**Your goal:**
Your answer should hold exactly the lines below from the line with "6\. Color code" through the line with "## Keeping your fork up to date", both included, and no pictures at all.
___ Extracted records
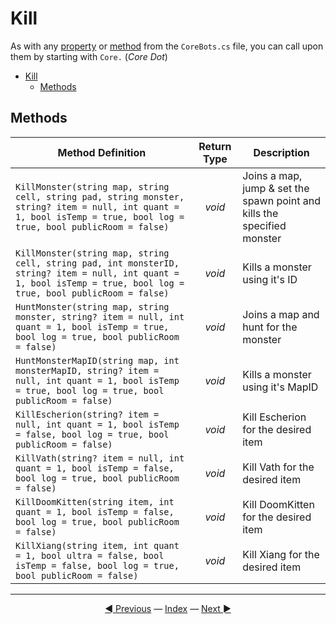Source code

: # Kill

As with any [property](#properties) or [method](#methods) from the `CoreBots.cs` file, you can call upon them by starting with `Core.` (*Core Dot*)

- [Kill](#kill)
  - [Methods](#methods)

## Methods

| Method Definition                                                                                                                                                    | Return Type | Description                                                             |
| -------------------------------------------------------------------------------------------------------------------------------------------------------------------- | :---------: | ----------------------------------------------------------------------- |
| `KillMonster(string map, string cell, string pad, string monster, string? item = null, int quant = 1, bool isTemp = true, bool log = true, bool publicRoom = false)` |   *void*    | Joins a map, jump & set the spawn point and kills the specified monster |
| `KillMonster(string map, string cell, string pad, int monsterID, string? item = null, int quant = 1, bool isTemp = true, bool log = true, bool publicRoom = false)`  |   *void*    | Kills a monster using it's ID                                           |
| `HuntMonster(string map, string monster, string? item = null, int quant = 1, bool isTemp = true, bool log = true, bool publicRoom = false)`                          |   *void*    | Joins a map and hunt for the monster                                    |
| `HuntMonsterMapID(string map, int monsterMapID, string? item = null, int quant = 1, bool isTemp = true, bool log = true, bool publicRoom = false)`                   |   *void*    | Kills a monster using it's MapID                                        |
| `KillEscherion(string? item = null, int quant = 1, bool isTemp = false, bool log = true, bool publicRoom = false)`                                                   |   *void*    | Kill Escherion for the desired item                                     |
| `KillVath(string? item = null, int quant = 1, bool isTemp = false, bool log = true, bool publicRoom = false)`                                                        |   *void*    | Kill Vath for the desired item                                          |
| `KillDoomKitten(string item, int quant = 1, bool isTemp = false, bool log = true, bool publicRoom = false)`                                                          |   *void*    | Kill DoomKitten for the desired item                                    |
| `KillXiang(string item, int quant = 1, bool ultra = false, bool isTemp = false, bool log = true, bool publicRoom = false)`                                           |   *void*    | Kill Xiang for the desired item                                         |

---------
<center>
    <a href="Quest" title="Quest">◄ Previous</a> 
    — <a href="index" title="Back to Index">Index</a> — 
    <a href="Utility" title="Utility">Next ►</a>
</center>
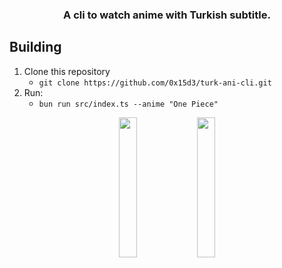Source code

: <div align="center">
    <h3>A cli to watch anime with Turkish subtitle.</h3>
</div>

## Building

1. Clone this repository
   - `git clone https://github.com/0x15d3/turk-ani-cli.git`
2. Run:
   - `bun run src/index.ts --anime "One Piece"`

<p align="center">
    <a href="https://github.com/0x15d3"><img src="https://github.com/0x15d3.png" width="24%"></img></a>
    <a href="https://github.com/kroj1"><img src="https://github.com/Luxotick.png" width="24%"></img></a>
</p>
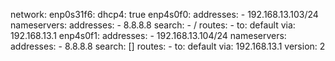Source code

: network:
  enp0s31f6:
    dhcp4: true
  enp4s0f0:
    addresses:
    - 192.168.13.103/24
    nameservers:
      addresses:
      - 8.8.8.8
      search:
      - /
      routes:
      - to: default
        via: 192.168.13.1
  enp4s0f1:
    addresses:
    - 192.168.13.104/24
    nameservers:
      addresses:
      - 8.8.8.8
      search: []
    routes:
    - to: default
      via: 192.168.13.1
version: 2

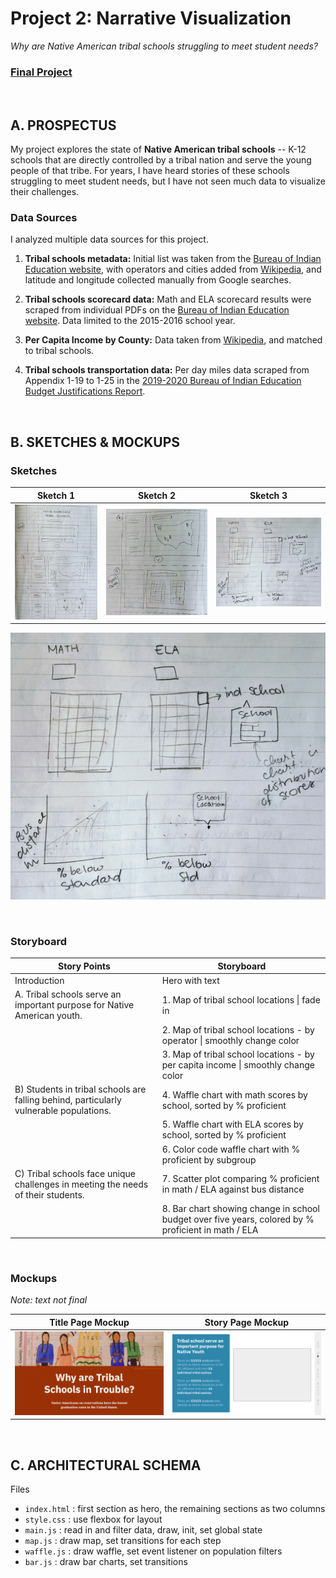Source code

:# Project 2: Narrative Visualization

*Why are Native American tribal schools struggling to meet student needs?*

### [**Final Project**](https://koffeeya.github.io/Interactive-Data-Viz-Portfolio/Project2/index.html)

<br />

## **A. PROSPECTUS**

My project explores the state of **Native American tribal schools** -- K-12 schools that are directly controlled by a tribal nation and serve the young people of that tribe. For years, I have heard stories of these schools struggling to meet student needs, but I have not seen much data to visualize their challenges.

### Data Sources
I analyzed multiple data sources for this project.

1. **Tribal schools metadata:** Initial list was taken from the [Bureau of Indian Education website](https://bie.edu/Schools/), with operators and cities added from [Wikipedia](https://en.wikipedia.org/wiki/Bureau_of_Indian_Education), and latitude and longitude collected manually from Google searches.

2. **Tribal schools scorecard data:** Math and ELA scorecard results were scraped from individual PDFs on the [Bureau of Indian Education website](https://bie.edu/HowAreWeDoing/2015-2016ReportCards/index.htm). Data limited to the 2015-2016 school year.

3. **Per Capita Income by County:** Data taken from [Wikipedia](https://en.wikipedia.org/wiki/List_of_United_States_counties_by_per_capita_income), and matched to tribal schools.

4. **Tribal schools transportation data:** Per day miles data scraped from Appendix 1-19 to 1-25 in the [2019-2020 Bureau of Indian Education Budget Justifications Report](https://bie.edu/cs/groups/xbie/documents/site_assets/idc2-092115.pdf).


<br />




## **B. SKETCHES & MOCKUPS**

### Sketches

| Sketch 1 | Sketch 2         | Sketch 3          |
|--------|----------------|----------------|
| ![](https://raw.githubusercontent.com/koffeeya/Interactive-Data-Viz-Portfolio/master/Project2/assets/sketch1.jpg)   | ![](https://raw.githubusercontent.com/koffeeya/Interactive-Data-Viz-Portfolio/master/Project2/assets/sketch2.jpg) | ![](https://raw.githubusercontent.com/koffeeya/Interactive-Data-Viz-Portfolio/master/Project2/assets/sketch3.jpg) |


![](Project2/assets/sketch3.jpg)

<br />

### Storyboard

| **Story Points**                                                                       | **Storyboard**                                                                                       |
|----------------------------------------------------------------------------------------|------------------------------------------------------------------------------------------------------|
| Introduction                                                                           | Hero with text                                                                                       |
| A\. Tribal schools serve an important purpose for Native American youth.                | 1\. Map of tribal school locations  \|  fade in                                                      |
|                                                                                        | 2\. Map of tribal school locations \- by operator  \|  smoothly change color                         |
|                                                                                        | 3\. Map of tribal school locations \- by per capita income \| smoothly change color                  |
| B\) Students in tribal schools are falling behind, particularly vulnerable populations. | 4\. Waffle chart with math scores by school, sorted by % proficient                                  |
|                                                                                        | 5\. Waffle chart with ELA scores by school, sorted by % proficient                                   |
|                                                                                        | 6\. Color code waffle chart with % proficient by subgroup                                            |
| C\) Tribal schools face unique challenges in meeting the needs of their students.     | 7\. Scatter plot comparing % proficient in math / ELA against bus distance                           |
|                                                                                        | 8\. Bar chart showing change in school budget over five years, colored by % proficient in math / ELA |


<br />

### Mockups
*Note: text not final*

| Title Page Mockup | Story Page Mockup         |
|--------|----------------|
| ![](https://raw.githubusercontent.com/koffeeya/Interactive-Data-Viz-Portfolio/master/Project2/assets/mockup1.png) | ![](https://raw.githubusercontent.com/koffeeya/Interactive-Data-Viz-Portfolio/master/Project2/assets/mockup2.png)         |

<br />

## **C. ARCHITECTURAL SCHEMA**

Files

+ `index.html` : first section as hero, the remaining sections as two columns
+ `style.css` : use flexbox for layout
+ `main.js` : read in and filter data, draw, init, set global state
+ `map.js` : draw map, set transitions for each step
+ `waffle.js` : draw waffle, set event listener on population filters
+ `bar.js` : draw bar charts, set transitions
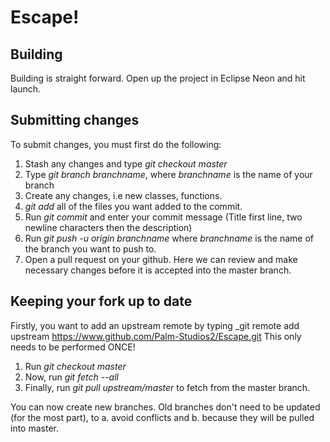 # Escape!

## Building
Building is straight forward. Open up the project in Eclipse Neon and hit launch.

## Submitting changes
To submit changes, you must first do the following:

1. Stash any changes and type _git checkout master_
2. Type _git branch branchname_, where _branchname_ is the name of your branch
3. Create any changes, i.e new classes, functions. 
4. _git add_ all of the files you want added to the commit.
5. Run _git commit_ and enter your commit message (Title first line, two newline characters then the description)
6. Run _git push -u origin branchname_ where _branchname_ is the name of the branch you want to push to.
7. Open a pull request on your github. Here we can review and make necessary changes before it is accepted into the master branch.

## Keeping your fork up to date

Firstly, you want to add an upstream remote by typing _git remote add upstream https://www.github.com/Palm-Studios2/Escape.git This only needs to be performed ONCE!

1. Run _git checkout master_
2. Now, run _git fetch --all_
3. Finally, run _git pull upstream/master_ to fetch from the master branch. 

You can now create new branches. Old branches don't need to be updated (for the most part), to a. avoid conflicts and b. because they will be pulled into master. 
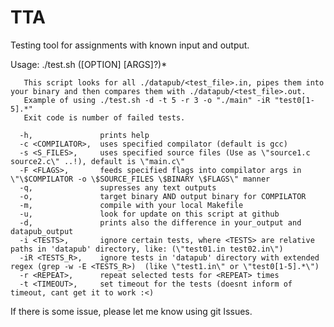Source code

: # TTA
Testing tool for assignments with known input and output.

Usage: ./test.sh ([OPTION] [ARGS]?)*

       This script looks for all ./datapub/<test_file>.in, pipes them into your binary and then compares them with ./datapub/<test_file>.out.
       Example of using ./test.sh -d -t 5 -r 3 -o "./main" -iR "test0[1-5].*"
       Exit code is number of failed tests. 
       
      -h,               prints help
      -c <COMPILATOR>,  uses specified compilator (default is gcc)
      -s <S_FILES>,     uses specified source files (Use as \"source1.c source2.c\" ..!), default is \"main.c\"
      -F <FLAGS>,       feeds specified flags into compilator args in \"\$COMPILATOR -o \$SOURCE_FILES \$BINARY \$FLAGS\" manner
      -q,               supresses any text outputs
      -o,               target binary AND output binary for COMPILATOR
      -m,               compile with your local Makefile
      -u,               look for update on this script at github
      -d,               prints also the difference in your_output and datapub_output
      -i <TESTS>,       ignore certain tests, where <TESTS> are relative paths in 'datapub' directory, like: (\"test01.in test02.in\")
      -iR <TESTS_R>,    ignore tests in 'datapub' directory with extended regex (grep -w -E <TESTS_R>)  (like \"test1.in\" or \"test0[1-5].*\")
      -r <REPEAT>,      repeat selected tests for <REPEAT> times
      -t <TIMEOUT>,     set timeout for the tests (doesnt inform of timeout, cant get it to work :<)
      
If there is some issue, please let me know using git Issues.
______
**Exercise solution:**
|                                                                                        | 6\. Color code waffle chart with % proficient by subgroup                                            |
| C\) Tribal schools face unique challenges in meeting the needs of their students.     | 7\. Scatter plot comparing % proficient in math / ELA against bus distance                           |
|                                                                                        | 8\. Bar chart showing change in school budget over five years, colored by % proficient in math / ELA |


<br />

### Mockups
*Note: text not final*

| Title Page Mockup | Story Page Mockup         |
|--------|----------------|
| ![](https://raw.githubusercontent.com/koffeeya/Interactive-Data-Viz-Portfolio/master/Project2/assets/mockup1.png) | ![](https://raw.githubusercontent.com/koffeeya/Interactive-Data-Viz-Portfolio/master/Project2/assets/mockup2.png)         |

<br />

## **C. ARCHITECTURAL SCHEMA**

Files

+ `index.html` : first section as hero, the remaining sections as two columns
+ `style.css` : use flexbox for layout
+ `main.js` : read in and filter data, draw, init, set global state
+ `map.js` : draw map, set transitions for each step
+ `waffle.js` : draw waffle, set event listener on population filters
+ `bar.js` : draw bar charts, set transitions
 # Escape!

## Building
Building is straight forward. Open up the project in Eclipse Neon and hit launch.

## Submitting changes
To submit changes, you must first do the following:

1. Stash any changes and type _git checkout master_
2. Type _git branch branchname_, where _branchname_ is the name of your branch
3. Create any changes, i.e new classes, functions. 
4. _git add_ all of the files you want added to the commit.
5. Run _git commit_ and enter your commit message (Title first line, two newline characters then the description)
6. Run _git push -u origin branchname_ where _branchname_ is the name of the branch you want to push to.
7. Open a pull request on your github. Here we can review and make necessary changes before it is accepted into the master branch.

## Keeping your fork up to date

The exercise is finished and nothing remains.